Gertrude nodded once. A tear slid from the corner of one eye. She backed away and assessed Elloven with a frown. “Where’s your steel, girl?”

“I don’t need a weapon, madame.”

Gertrude’s delight faded to unease, as she undoubtedly thought Elloven had lost her mind and they’d both be caught and punished. “Have you any notion of what you’re getting into? Does your husband know where you are?”

“No husband,” Elloven answered. “And I have weapons available to me more powerful than daggers or swords.” Gertrude was only mildly pacified by her response, so she conceded. “I’ll take whatever you think works best, just in case.”

Gertrude studied her a moment longer and then went to the far counter, where the knives from the day awaited cleaning.

She wiped one on her apron and handed it hilt-first to Elloven.

It was a modest, medium-sized tool, for chopping vegetables.

“Any smaller, the younger one will take it from you. Any larger, you’ll struggle to get it where it needs to go.

” She tapped her rib cage. “Here, an upward motion.” Then her neck.

“Or here, straight in or across will do.” Then her leg.

“Inside, right down the middle. Don’t get fancy with it. Pick the surest option.”

Elloven accepted the knife and advice. It could come in useful, if her evasion of the guards failed, and it was never imprudent to have a backup plan.

“May the Guardians be with you, girl, for you are otherwise on your own from now forward,” Gertrude said as she led her to the narrow, spiral staircase to Sestinn’s rooms. “No one else knows you’re here?”

Elloven shook her head.

“Should you fail—”

“I will not fail.”

“Who shall I send word to?”

“No one,” Elloven said quickly, but it was impulsive, and she’d promised herself cunning that night. “Asterin Edevane. That is, if you can get the message out this time.”

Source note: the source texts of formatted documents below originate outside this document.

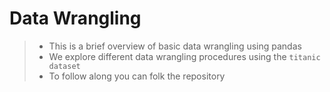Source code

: # Data Wrangling

>- This is a brief overview of basic data wrangling using pandas
>- We explore different data wrangling procedures using the `titanic dataset`
>- To follow along you can folk the repository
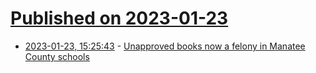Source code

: # [Published on 2023-01-23](index.md)

* [2023-01-23, 15:25:43](https://news.ycombinator.com/item?id=34489884) - [Unapproved books now a felony in Manatee County schools](https://popular.info/p/florida-teachers-told-to-remove-books)
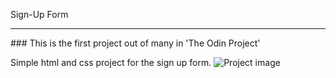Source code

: Sign-Up Form

---

### This is the first project out of many in 'The Odin Project'

Simple html and css project for the sign up form.
![Project image](project-screenshot.jpg)
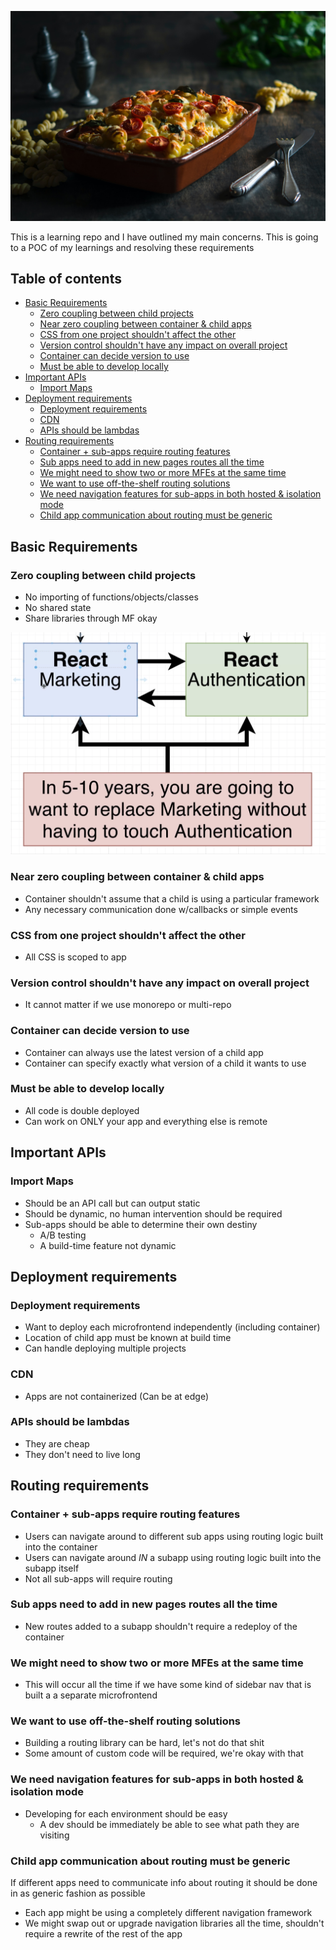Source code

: ![hero image](./images/CAASerole.jpeg)

This is a learning repo and I have outlined my main concerns. This is going to a POC of my learnings and resolving these requirements

<!-- Run this to update TOC -->
<!-- npx @robb_j/md-toc -i -->

<!-- toc-head -->

## Table of contents

- [Basic Requirements](#basic-requirements)
  - [Zero coupling between child projects](#zero-coupling-between-child-projects)
  - [Near zero coupling between container & child apps](#near-zero-coupling-between-container--child-apps)
  - [CSS from one project shouldn't affect the other](#css-from-one-project-shouldnt-affect-the-other)
  - [Version control shouldn't have any impact on overall project](#version-control-shouldnt-have-any-impact-on-overall-project)
  - [Container can decide version to use](#container-can-decide-version-to-use)
  - [Must be able to develop locally](#must-be-able-to-develop-locally)
- [Important APIs](#important-apis)
  - [Import Maps](#import-maps)
- [Deployment requirements](#deployment-requirements)
  - [Deployment requirements](#deployment-requirements)
  - [CDN](#cdn)
  - [APIs should be lambdas](#apis-should-be-lambdas)
- [Routing requirements](#routing-requirements)
  - [Container + sub-apps require routing features](#container--sub-apps-require-routing-features)
  - [Sub apps need to add in new pages routes all the time](#sub-apps-need-to-add-in-new-pages-routes-all-the-time)
  - [We might need to show two or more MFEs at the same time](#we-might-need-to-show-two-or-more-mfes-at-the-same-time)
  - [We want to use off-the-shelf routing solutions](#we-want-to-use-off-the-shelf-routing-solutions)
  - [We need navigation features for sub-apps in both hosted & isolation mode](#we-need-navigation-features-for-sub-apps-in-both-hosted--isolation-mode)
  - [Child app communication about routing must be generic](#child-app-communication-about-routing-must-be-generic)

<!-- toc-tail --> 

## Basic Requirements
### Zero coupling between child projects
* No importing of functions/objects/classes
* No shared state
* Share libraries through MF okay

![coupling issue](./images/coupling-issue.png)

### Near zero coupling between container & child apps
* Container shouldn't assume that a child is using a particular framework
* Any necessary communication done w/callbacks or simple events

### CSS from one project shouldn't affect the other
* All CSS is scoped to app

### Version control shouldn't have any impact on overall project
* It cannot matter if we use monorepo or multi-repo

### Container can decide version to use
* Container can always use the latest version of a child app
* Container can specify exactly what version of a child it wants to use

### Must be able to develop locally
* All code is double deployed
* Can work on ONLY your app and everything else is remote

## Important APIs
### Import Maps
* Should be an API call but can output static
* Should be dynamic, no human intervention should be required
* Sub-apps should be able to determine their own destiny
    * A/B testing
    * A build-time feature not dynamic

## Deployment requirements
### Deployment requirements
* Want to deploy each microfrontend independently (including container)
* Location of child app must be known at build time
* Can handle deploying multiple projects

### CDN
* Apps are not containerized (Can be at edge)

### APIs should be lambdas
* They are cheap
* They don't need to live long

## Routing requirements
### Container + sub-apps require routing features
* Users can navigate around to different sub apps using routing logic built into the container
* Users can navigate around _IN_ a subapp using routing logic built into the subapp itself
* Not all sub-apps will require routing

### Sub apps need to add in new pages routes all the time
* New routes added to a subapp shouldn't require a redeploy of the container

### We might need to show two or more MFEs at the same time
* This will occur all the time if we have some kind of sidebar nav that is built a a separate microfrontend

### We want to use off-the-shelf routing solutions
* Building a routing library can be hard, let's not do that shit
* Some amount of custom code will be required, we're okay with that

### We need navigation features for sub-apps in both hosted & isolation mode
* Developing for each environment should be easy
    * A dev should be immediately be able to see what path they are visiting

### Child app communication about routing must be generic
If different apps need to communicate info about routing it should be done in as generic fashion as possible
* Each app might be using a completely different navigation framework
* We might swap out or upgrade navigation libraries all the time, shouldn't require a rewrite of the rest of the app

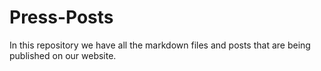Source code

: # Press-Posts
In this repository we have all the markdown files and posts that are being published on our website.
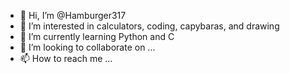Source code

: - 👋 Hi, I’m @Hamburger317
- 👀 I’m interested in calculators, coding, capybaras, and drawing
- 🌱 I’m currently learning Python and C
- 💞️ I’m looking to collaborate on ...
- 📫 How to reach me ...

<!---
Hamburger317/Hamburger317 is a ✨ special ✨ repository because its `README.md` (this file) appears on your GitHub profile.
You can click the Preview link to take a look at your changes.
--->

“Oh?” This caught Gertrude off guard.

“He’ll know who I am and why I was here. He was once a dear friend of my mother’s.” Elloven clapped a gentle hand on the woman’s shoulder. “Though I intend to tell him myself.”

“I speak for many of us when I say I pray you do.”

Elloven left Gertrude at the base of the steps and tucked the knife into the band of her trousers.

She counted her steps in time with each beat of her heart.

As she neared the end of the smothering stairway, she listened carefully for any signs of activity.

Sestinn had a guard outside his chambers, but she’d be entering through his sitting room.

Unless he was having a read in the middle of the night, he’d be sleeping soundly at the other end of his apartments.

When she reached the door, a flash of panic set in. What if it required a key? Gertrude hadn’t mentioned the need for one, but the woman hadn’t been expecting to abet an assassin either.

But the door opened with ease. The sitting room was richly decorated, many of its accoutrements garishly filled or lined with gold. It was exactly how she’d imagined a man like Sestinn would choose to live.